* _TASK_:
In the data below, find every line with the word "pages" and copy it.

Collected data:
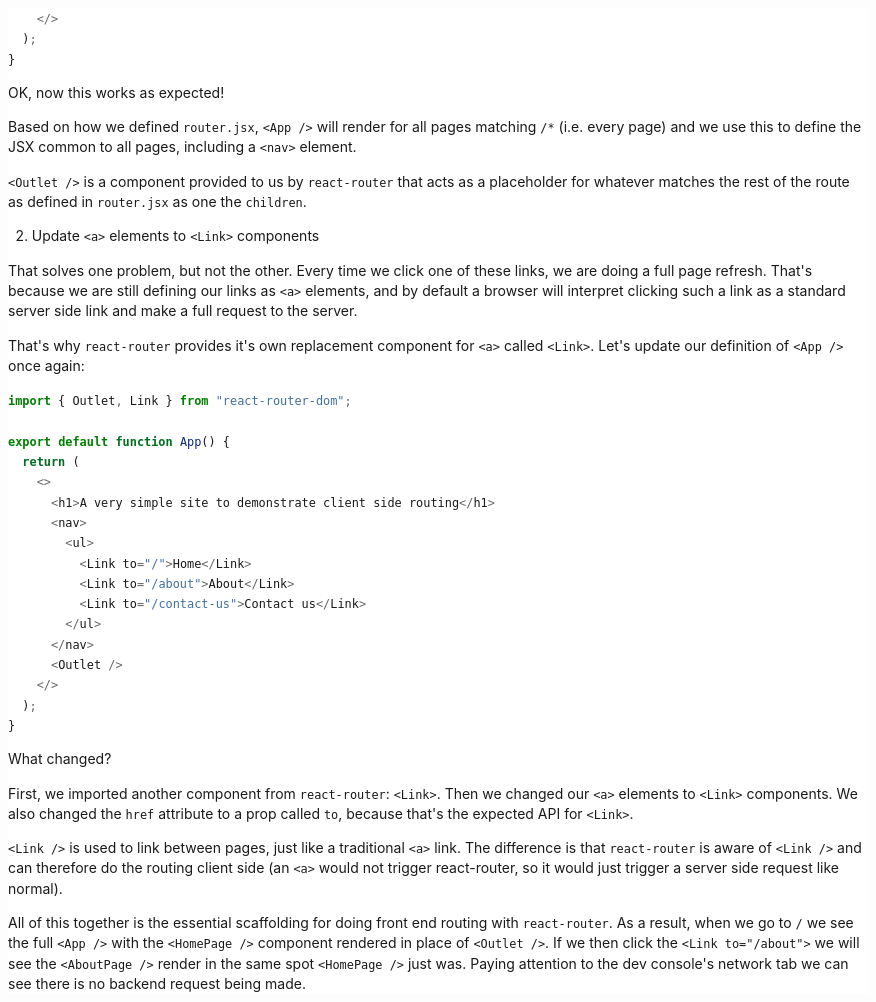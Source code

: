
 ```js
    </>
  );
}
```

OK, now this works as expected!

Based on how we defined `router.jsx`, `<App />` will render for all pages matching `/*` (i.e. every page) and we use this to define the JSX common to all pages, including a `<nav>` element.

`<Outlet />` is a component provided to us by `react-router` that acts as a placeholder for whatever matches the rest of the route as defined in `router.jsx` as one the `children`.

2. Update `<a>` elements to `<Link>` components

That solves one problem, but not the other. Every time we click one of these links, we are doing a full page refresh. That's because we are still defining our links as `<a>` elements, and by default a browser will interpret clicking such a link as a standard server side link and make a full request to the server.

That's why `react-router` provides it's own replacement component for `<a>` called `<Link>`. Let's update our definition of `<App />` once again:

```js
import { Outlet, Link } from "react-router-dom";

export default function App() {
  return (
    <>
      <h1>A very simple site to demonstrate client side routing</h1>
      <nav>
        <ul>
          <Link to="/">Home</Link>
          <Link to="/about">About</Link>
          <Link to="/contact-us">Contact us</Link>
        </ul>
      </nav>
      <Outlet />
    </>
  );
}
```

What changed?

First, we imported another component from `react-router`: `<Link>`. Then we changed our `<a>` elements to `<Link>` components. We also changed the `href` attribute to a prop called `to`, because that's the expected API for `<Link>`.

`<Link />` is used to link between pages, just like a traditional `<a>` link. The difference is that `react-router` is aware of `<Link />` and can therefore do the routing client side (an `<a>` would not trigger react-router, so it would just trigger a server side request like normal).

All of this together is the essential scaffolding for doing front end routing with `react-router`. As a result, when we go to `/` we see the full `<App />` with the `<HomePage />` component rendered in place of `<Outlet />`. If we then click the `<Link to="/about">` we will see the `<AboutPage />` render in the same spot `<HomePage />` just was. Paying attention to the dev console's network tab we can see there is no backend request being made.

* _ANSWER TO THIS PROBLEM_:
Based on how we defined `router.jsx`, `<App />` will render for all pages matching `/*` (i.e. every page) and we use this to define the JSX common to all pages, including a `<nav>` element.
`<Link />` is used to link between pages, just like a traditional `<a>` link. The difference is that `react-router` is aware of `<Link />` and can therefore do the routing client side (an `<a>` would not trigger react-router, so it would just trigger a server side request like normal).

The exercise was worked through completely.